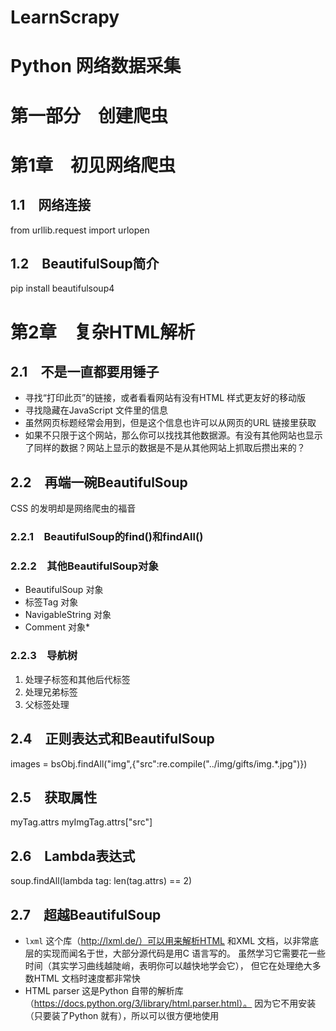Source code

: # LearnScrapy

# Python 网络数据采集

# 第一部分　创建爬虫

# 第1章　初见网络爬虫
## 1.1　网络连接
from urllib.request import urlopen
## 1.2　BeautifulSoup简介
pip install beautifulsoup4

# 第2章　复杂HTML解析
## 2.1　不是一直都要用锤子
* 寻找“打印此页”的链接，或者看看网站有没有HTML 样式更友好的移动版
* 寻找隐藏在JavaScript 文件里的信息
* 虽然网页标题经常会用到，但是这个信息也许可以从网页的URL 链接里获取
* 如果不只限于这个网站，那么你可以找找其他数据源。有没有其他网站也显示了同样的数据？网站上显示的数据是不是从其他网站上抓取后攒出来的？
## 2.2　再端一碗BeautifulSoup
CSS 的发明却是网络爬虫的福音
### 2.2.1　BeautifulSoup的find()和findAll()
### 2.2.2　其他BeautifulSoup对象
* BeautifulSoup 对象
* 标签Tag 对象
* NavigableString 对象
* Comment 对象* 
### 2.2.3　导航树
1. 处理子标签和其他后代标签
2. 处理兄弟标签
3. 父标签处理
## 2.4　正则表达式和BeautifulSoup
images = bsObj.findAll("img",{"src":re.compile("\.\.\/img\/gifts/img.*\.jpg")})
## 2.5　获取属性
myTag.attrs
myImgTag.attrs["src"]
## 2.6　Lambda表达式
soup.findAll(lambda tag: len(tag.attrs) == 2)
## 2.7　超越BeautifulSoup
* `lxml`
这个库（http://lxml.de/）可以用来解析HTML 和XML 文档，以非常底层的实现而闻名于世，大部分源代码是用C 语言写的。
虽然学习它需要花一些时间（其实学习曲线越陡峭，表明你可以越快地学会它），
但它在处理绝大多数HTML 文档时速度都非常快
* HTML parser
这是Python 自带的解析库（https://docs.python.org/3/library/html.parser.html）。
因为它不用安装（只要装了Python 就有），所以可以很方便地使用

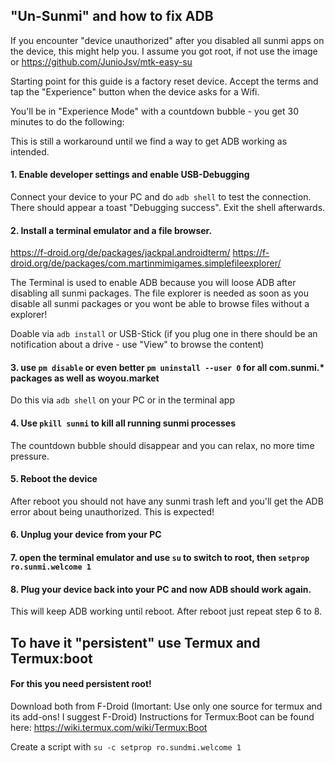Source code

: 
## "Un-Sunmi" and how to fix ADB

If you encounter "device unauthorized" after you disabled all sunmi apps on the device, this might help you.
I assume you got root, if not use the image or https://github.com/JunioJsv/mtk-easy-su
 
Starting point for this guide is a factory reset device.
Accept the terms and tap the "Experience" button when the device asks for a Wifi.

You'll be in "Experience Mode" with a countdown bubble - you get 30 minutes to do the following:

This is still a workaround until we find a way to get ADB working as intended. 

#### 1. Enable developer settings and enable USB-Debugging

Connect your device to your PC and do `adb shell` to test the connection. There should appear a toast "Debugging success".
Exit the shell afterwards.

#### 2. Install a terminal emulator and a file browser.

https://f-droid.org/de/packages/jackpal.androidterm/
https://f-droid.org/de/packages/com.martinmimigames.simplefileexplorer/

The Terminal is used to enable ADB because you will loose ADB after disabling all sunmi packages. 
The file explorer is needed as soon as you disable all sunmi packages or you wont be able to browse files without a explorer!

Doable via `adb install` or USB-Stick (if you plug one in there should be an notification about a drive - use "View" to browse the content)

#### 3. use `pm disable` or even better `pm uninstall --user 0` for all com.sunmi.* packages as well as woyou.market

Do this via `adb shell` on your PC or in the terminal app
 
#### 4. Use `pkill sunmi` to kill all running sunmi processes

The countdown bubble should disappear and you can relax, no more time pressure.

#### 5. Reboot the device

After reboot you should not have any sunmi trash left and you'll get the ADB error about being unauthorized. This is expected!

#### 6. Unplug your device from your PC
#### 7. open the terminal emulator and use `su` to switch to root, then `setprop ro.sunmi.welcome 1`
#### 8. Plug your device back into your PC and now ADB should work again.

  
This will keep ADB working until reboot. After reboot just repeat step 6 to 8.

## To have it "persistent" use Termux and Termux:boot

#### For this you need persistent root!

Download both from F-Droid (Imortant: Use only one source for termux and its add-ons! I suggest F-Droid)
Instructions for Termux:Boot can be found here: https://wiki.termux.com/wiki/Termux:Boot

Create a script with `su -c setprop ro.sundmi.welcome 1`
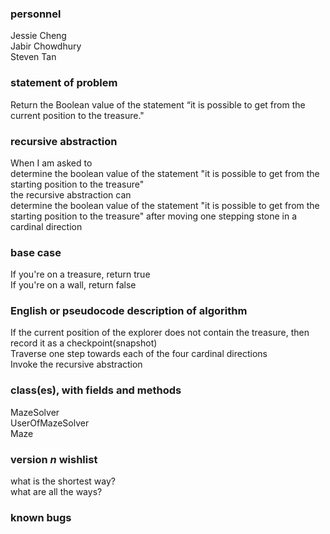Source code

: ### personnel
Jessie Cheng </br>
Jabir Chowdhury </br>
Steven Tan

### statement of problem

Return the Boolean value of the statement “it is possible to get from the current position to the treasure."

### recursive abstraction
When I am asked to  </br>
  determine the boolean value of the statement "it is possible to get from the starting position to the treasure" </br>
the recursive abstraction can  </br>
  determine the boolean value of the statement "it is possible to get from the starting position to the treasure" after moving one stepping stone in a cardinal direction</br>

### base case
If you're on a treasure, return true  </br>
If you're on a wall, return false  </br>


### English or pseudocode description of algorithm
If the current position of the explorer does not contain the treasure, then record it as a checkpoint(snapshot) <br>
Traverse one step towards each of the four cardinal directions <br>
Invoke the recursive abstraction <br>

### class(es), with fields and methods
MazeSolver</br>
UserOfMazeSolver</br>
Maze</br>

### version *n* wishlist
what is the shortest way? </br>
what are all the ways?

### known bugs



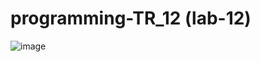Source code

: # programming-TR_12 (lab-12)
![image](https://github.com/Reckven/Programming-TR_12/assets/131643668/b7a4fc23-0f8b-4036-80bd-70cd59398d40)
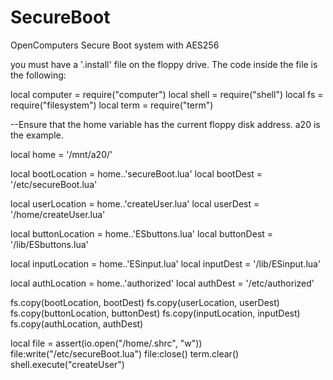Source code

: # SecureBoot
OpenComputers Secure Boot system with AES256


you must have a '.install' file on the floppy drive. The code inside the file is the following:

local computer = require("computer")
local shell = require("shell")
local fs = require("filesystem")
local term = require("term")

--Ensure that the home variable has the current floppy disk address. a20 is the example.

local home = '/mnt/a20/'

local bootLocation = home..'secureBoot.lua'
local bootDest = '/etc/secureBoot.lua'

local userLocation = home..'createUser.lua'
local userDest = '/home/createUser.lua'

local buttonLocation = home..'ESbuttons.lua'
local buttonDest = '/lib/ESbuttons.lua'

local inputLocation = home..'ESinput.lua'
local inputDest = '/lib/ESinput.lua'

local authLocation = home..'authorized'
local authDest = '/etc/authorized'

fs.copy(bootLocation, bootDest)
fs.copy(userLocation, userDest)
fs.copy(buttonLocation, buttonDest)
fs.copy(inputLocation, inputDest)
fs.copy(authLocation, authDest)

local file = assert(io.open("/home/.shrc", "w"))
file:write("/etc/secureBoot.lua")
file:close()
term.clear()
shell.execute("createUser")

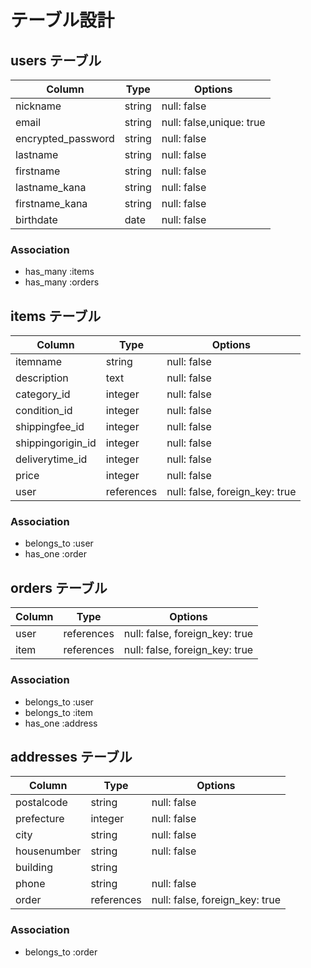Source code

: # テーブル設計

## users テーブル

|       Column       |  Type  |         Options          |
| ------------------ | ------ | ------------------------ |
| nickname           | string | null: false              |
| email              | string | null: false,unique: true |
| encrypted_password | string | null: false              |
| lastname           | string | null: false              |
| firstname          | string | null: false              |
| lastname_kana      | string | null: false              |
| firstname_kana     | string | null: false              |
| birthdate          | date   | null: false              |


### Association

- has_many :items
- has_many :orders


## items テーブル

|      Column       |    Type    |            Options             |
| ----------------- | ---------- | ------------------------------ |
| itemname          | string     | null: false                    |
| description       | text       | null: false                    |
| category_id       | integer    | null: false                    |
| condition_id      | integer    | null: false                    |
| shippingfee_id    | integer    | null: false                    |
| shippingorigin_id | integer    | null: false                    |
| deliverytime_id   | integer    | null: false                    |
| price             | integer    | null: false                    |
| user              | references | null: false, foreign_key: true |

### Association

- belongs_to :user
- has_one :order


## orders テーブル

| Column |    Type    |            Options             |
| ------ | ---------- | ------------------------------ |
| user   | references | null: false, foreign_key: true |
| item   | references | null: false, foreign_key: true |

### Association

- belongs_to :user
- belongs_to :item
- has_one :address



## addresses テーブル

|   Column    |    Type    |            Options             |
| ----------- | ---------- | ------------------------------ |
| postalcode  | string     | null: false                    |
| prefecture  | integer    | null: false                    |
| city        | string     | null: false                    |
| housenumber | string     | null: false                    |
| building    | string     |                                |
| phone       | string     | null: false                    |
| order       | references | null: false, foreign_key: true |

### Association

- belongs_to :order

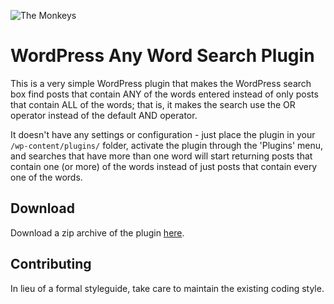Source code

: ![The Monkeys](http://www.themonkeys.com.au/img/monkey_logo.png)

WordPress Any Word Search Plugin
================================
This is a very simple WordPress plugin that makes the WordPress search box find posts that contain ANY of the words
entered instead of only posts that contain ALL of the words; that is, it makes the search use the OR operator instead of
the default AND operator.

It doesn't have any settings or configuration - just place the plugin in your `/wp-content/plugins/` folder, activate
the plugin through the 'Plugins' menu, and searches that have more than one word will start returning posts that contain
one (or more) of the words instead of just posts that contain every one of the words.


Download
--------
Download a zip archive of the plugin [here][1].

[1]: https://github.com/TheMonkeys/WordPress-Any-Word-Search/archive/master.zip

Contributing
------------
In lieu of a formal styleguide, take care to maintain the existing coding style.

## [What the task asks]
Looking at the material above, say how many of its lines include "persistent", and give nothing besides the number.

## [Answer box]
2